Zang Yingbang, Fan Ziye, Wang Zixi, Zheng Yi, Ding Li, Wu Xiaoqun
School of Mathematics and Statistics, Wuhan University, Wuhan 430072, China.
School of Journalism and Communication, Wuhan University, Wuhan 430072, China.
Chaos. 2024 Jul 1;34(7). doi: 10.1063/5.0210741.
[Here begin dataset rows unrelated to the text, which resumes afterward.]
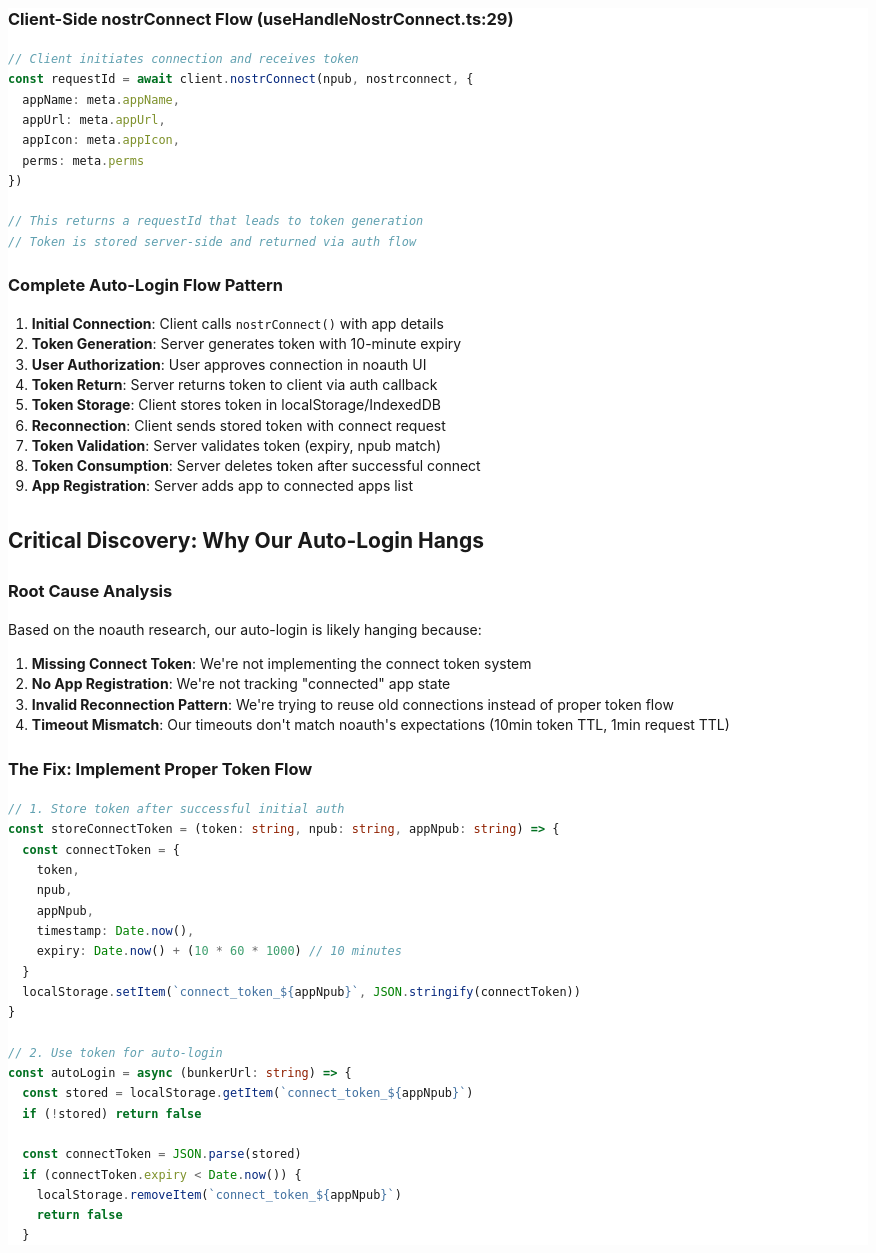 ### **Client-Side nostrConnect Flow (useHandleNostrConnect.ts:29)**
```typescript
// Client initiates connection and receives token
const requestId = await client.nostrConnect(npub, nostrconnect, {
  appName: meta.appName,
  appUrl: meta.appUrl,
  appIcon: meta.appIcon,
  perms: meta.perms
})

// This returns a requestId that leads to token generation
// Token is stored server-side and returned via auth flow
```

### **Complete Auto-Login Flow Pattern**
1. **Initial Connection**: Client calls `nostrConnect()` with app details
2. **Token Generation**: Server generates token with 10-minute expiry
3. **User Authorization**: User approves connection in noauth UI
4. **Token Return**: Server returns token to client via auth callback
5. **Token Storage**: Client stores token in localStorage/IndexedDB
6. **Reconnection**: Client sends stored token with connect request
7. **Token Validation**: Server validates token (expiry, npub match)
8. **Token Consumption**: Server deletes token after successful connect
9. **App Registration**: Server adds app to connected apps list

## Critical Discovery: Why Our Auto-Login Hangs

### **Root Cause Analysis**
Based on the noauth research, our auto-login is likely hanging because:

1. **Missing Connect Token**: We're not implementing the connect token system
2. **No App Registration**: We're not tracking "connected" app state
3. **Invalid Reconnection Pattern**: We're trying to reuse old connections instead of proper token flow
4. **Timeout Mismatch**: Our timeouts don't match noauth's expectations (10min token TTL, 1min request TTL)

### **The Fix: Implement Proper Token Flow**
```typescript
// 1. Store token after successful initial auth
const storeConnectToken = (token: string, npub: string, appNpub: string) => {
  const connectToken = {
    token,
    npub,
    appNpub,
    timestamp: Date.now(),
    expiry: Date.now() + (10 * 60 * 1000) // 10 minutes
  }
  localStorage.setItem(`connect_token_${appNpub}`, JSON.stringify(connectToken))
}

// 2. Use token for auto-login
const autoLogin = async (bunkerUrl: string) => {
  const stored = localStorage.getItem(`connect_token_${appNpub}`)
  if (!stored) return false
  
  const connectToken = JSON.parse(stored)
  if (connectToken.expiry < Date.now()) {
    localStorage.removeItem(`connect_token_${appNpub}`)
    return false
  }
```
Higher-order networks present great promise in network modeling, analysis, and control. However, reconstructing higher-order interactions remains an open problem. A significant challenge is the exponential growth in the number of potential interactions that need to be modeled as the maximum possible node number in an interaction increases, making the reconstruction exceedingly difficult. For higher-order networks, where higher-order interactions exhibit properties of lower-order dependency and weaker or fewer higher-order connections, we develop a reconstruction scheme integrating a stepwise strategy and an optimization technique to infer higher-order networks from time series. This approach significantly reduces the potential search space for higher-order interactions. Simulation experiments on a wide range of networks and dynamical systems demonstrate the effectiveness and robustness of our method.
高阶网络在网络建模、分析和控制方面展现出巨大潜力。然而,重建高阶相互作用仍然是一个悬而未决的问题。一个重大挑战是,随着相互作用中最大可能节点数的增加,需要建模的潜在相互作用数量呈指数增长,这使得重建变得极其困难。对于高阶相互作用呈现出低阶依赖性以及高阶连接较弱或较少特性的高阶网络,我们开发了一种整合逐步策略和优化技术的重建方案,以便从时间序列中推断高阶网络。这种方法显著减少了高阶相互作用的潜在搜索空间。在广泛的网络和动态系统上进行的仿真实验证明了我们方法的有效性和稳健性。